Material shown:

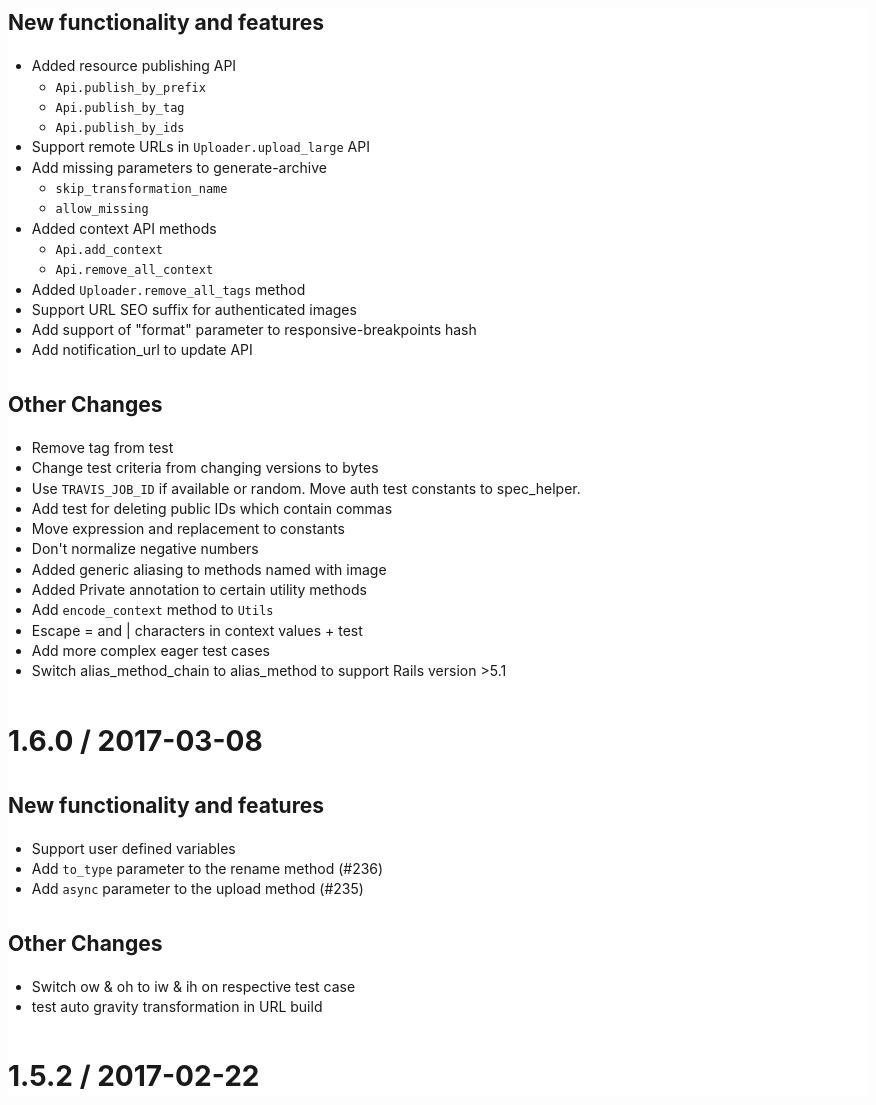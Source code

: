 New functionality and features
------------------------------

  * Added resource publishing API
    * `Api.publish_by_prefix`
    * `Api.publish_by_tag`
    * `Api.publish_by_ids`
  * Support remote URLs in `Uploader.upload_large` API
  * Add missing parameters to generate-archive
    * `skip_transformation_name`
    * `allow_missing`
  * Added context API methods
    * `Api.add_context`
    * `Api.remove_all_context`
  * Added `Uploader.remove_all_tags` method
  * Support URL SEO suffix for authenticated images
  * Add support of "format" parameter to responsive-breakpoints hash
  * Add notification_url to update API
  

Other Changes
-------------

  * Remove tag from test
  * Change test criteria from changing versions to bytes
  * Use `TRAVIS_JOB_ID` if available or random. Move auth test constants to spec_helper.
  * Add test for deleting public IDs which contain commas
  * Move expression and replacement to constants
  * Don't normalize negative numbers
  * Added generic aliasing to methods named with image
  * Added Private annotation to certain utility methods
  * Add `encode_context` method to `Utils`
  * Escape = and | characters in context values + test
  * Add more complex eager test cases
  * Switch alias_method_chain to alias_method to support Rails version >5.1

1.6.0 / 2017-03-08
==================

New functionality and features
------------------------------

  * Support user defined variables
  * Add `to_type` parameter to the rename method (#236)
  * Add `async` parameter to the upload method (#235)

Other Changes
-------------

  * Switch ow & oh to iw & ih on respective test case
  * test auto gravity transformation in URL build

1.5.2 / 2017-02-22
==================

What is needed: Each line in the material above that mentions the word "features" must be copied.

Finished task:
: New functionality and features
New functionality and features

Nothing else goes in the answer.